WHAT YOU HAVE TO DO: Once the pictures are set aside, reproduce all of the records exactly.

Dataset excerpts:
□ □ □ □

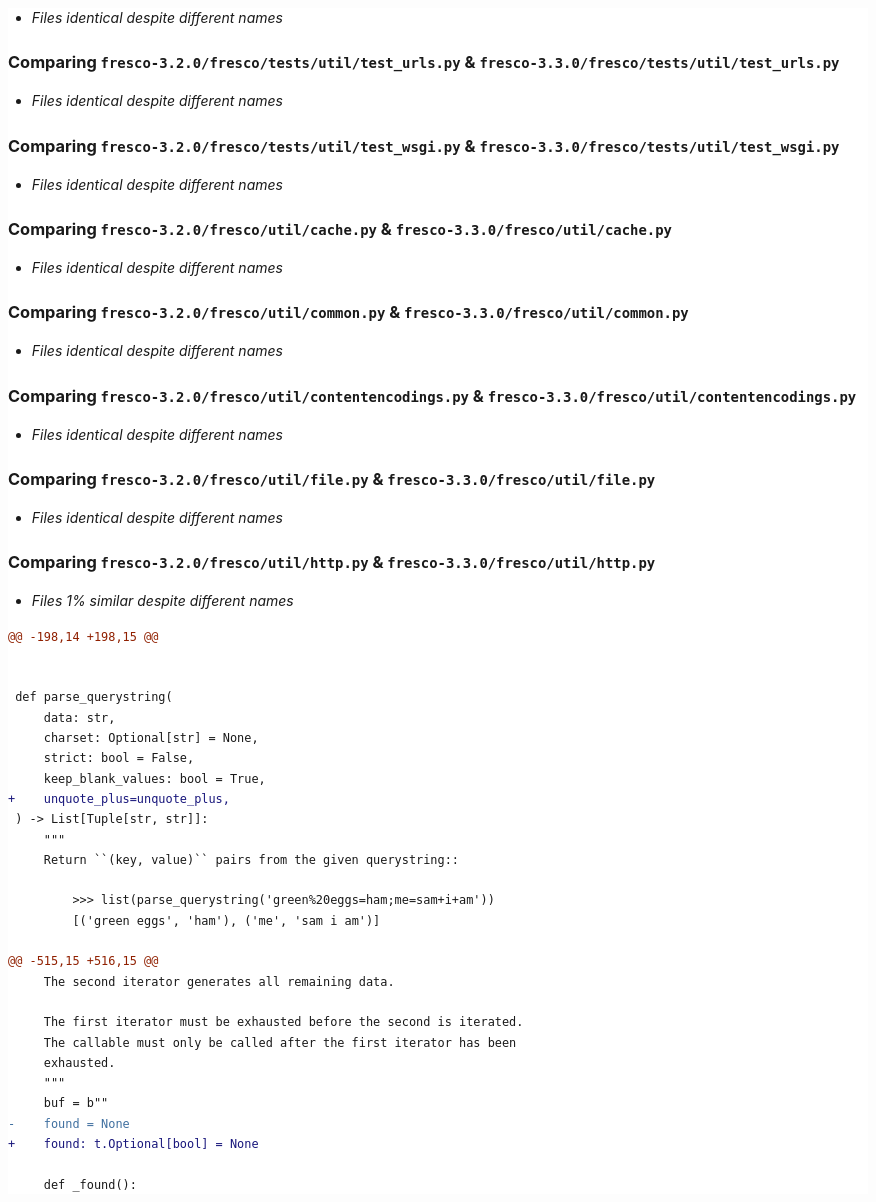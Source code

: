  * *Files identical despite different names*

### Comparing `fresco-3.2.0/fresco/tests/util/test_urls.py` & `fresco-3.3.0/fresco/tests/util/test_urls.py`

 * *Files identical despite different names*

### Comparing `fresco-3.2.0/fresco/tests/util/test_wsgi.py` & `fresco-3.3.0/fresco/tests/util/test_wsgi.py`

 * *Files identical despite different names*

### Comparing `fresco-3.2.0/fresco/util/cache.py` & `fresco-3.3.0/fresco/util/cache.py`

 * *Files identical despite different names*

### Comparing `fresco-3.2.0/fresco/util/common.py` & `fresco-3.3.0/fresco/util/common.py`

 * *Files identical despite different names*

### Comparing `fresco-3.2.0/fresco/util/contentencodings.py` & `fresco-3.3.0/fresco/util/contentencodings.py`

 * *Files identical despite different names*

### Comparing `fresco-3.2.0/fresco/util/file.py` & `fresco-3.3.0/fresco/util/file.py`

 * *Files identical despite different names*

### Comparing `fresco-3.2.0/fresco/util/http.py` & `fresco-3.3.0/fresco/util/http.py`

 * *Files 1% similar despite different names*

```diff
@@ -198,14 +198,15 @@
 
 
 def parse_querystring(
     data: str,
     charset: Optional[str] = None,
     strict: bool = False,
     keep_blank_values: bool = True,
+    unquote_plus=unquote_plus,
 ) -> List[Tuple[str, str]]:
     """
     Return ``(key, value)`` pairs from the given querystring::
 
         >>> list(parse_querystring('green%20eggs=ham;me=sam+i+am'))
         [('green eggs', 'ham'), ('me', 'sam i am')]
 
@@ -515,15 +516,15 @@
     The second iterator generates all remaining data.
 
     The first iterator must be exhausted before the second is iterated.
     The callable must only be called after the first iterator has been
     exhausted.
     """
     buf = b""
-    found = None
+    found: t.Optional[bool] = None
 
     def _found():
```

□ □ □ □

REPLY TO THE TASK:
Source code

:  * *Files identical despite different names*

### Comparing `fresco-3.2.0/fresco/tests/util/test_urls.py` & `fresco-3.3.0/fresco/tests/util/test_urls.py`

 * *Files identical despite different names*

### Comparing `fresco-3.2.0/fresco/tests/util/test_wsgi.py` & `fresco-3.3.0/fresco/tests/util/test_wsgi.py`

 * *Files identical despite different names*

### Comparing `fresco-3.2.0/fresco/util/cache.py` & `fresco-3.3.0/fresco/util/cache.py`

 * *Files identical despite different names*

### Comparing `fresco-3.2.0/fresco/util/common.py` & `fresco-3.3.0/fresco/util/common.py`

 * *Files identical despite different names*

### Comparing `fresco-3.2.0/fresco/util/contentencodings.py` & `fresco-3.3.0/fresco/util/contentencodings.py`

 * *Files identical despite different names*

### Comparing `fresco-3.2.0/fresco/util/file.py` & `fresco-3.3.0/fresco/util/file.py`

 * *Files identical despite different names*

### Comparing `fresco-3.2.0/fresco/util/http.py` & `fresco-3.3.0/fresco/util/http.py`

 * *Files 1% similar despite different names*

```diff
@@ -198,14 +198,15 @@
 
 
 def parse_querystring(
     data: str,
     charset: Optional[str] = None,
     strict: bool = False,
     keep_blank_values: bool = True,
+    unquote_plus=unquote_plus,
 ) -> List[Tuple[str, str]]:
     """
     Return ``(key, value)`` pairs from the given querystring::
 
         >>> list(parse_querystring('green%20eggs=ham;me=sam+i+am'))
         [('green eggs', 'ham'), ('me', 'sam i am')]
 
@@ -515,15 +516,15 @@
     The second iterator generates all remaining data.
 
     The first iterator must be exhausted before the second is iterated.
     The callable must only be called after the first iterator has been
     exhausted.
     """
     buf = b""
-    found = None
+    found: t.Optional[bool] = None
 
     def _found():
```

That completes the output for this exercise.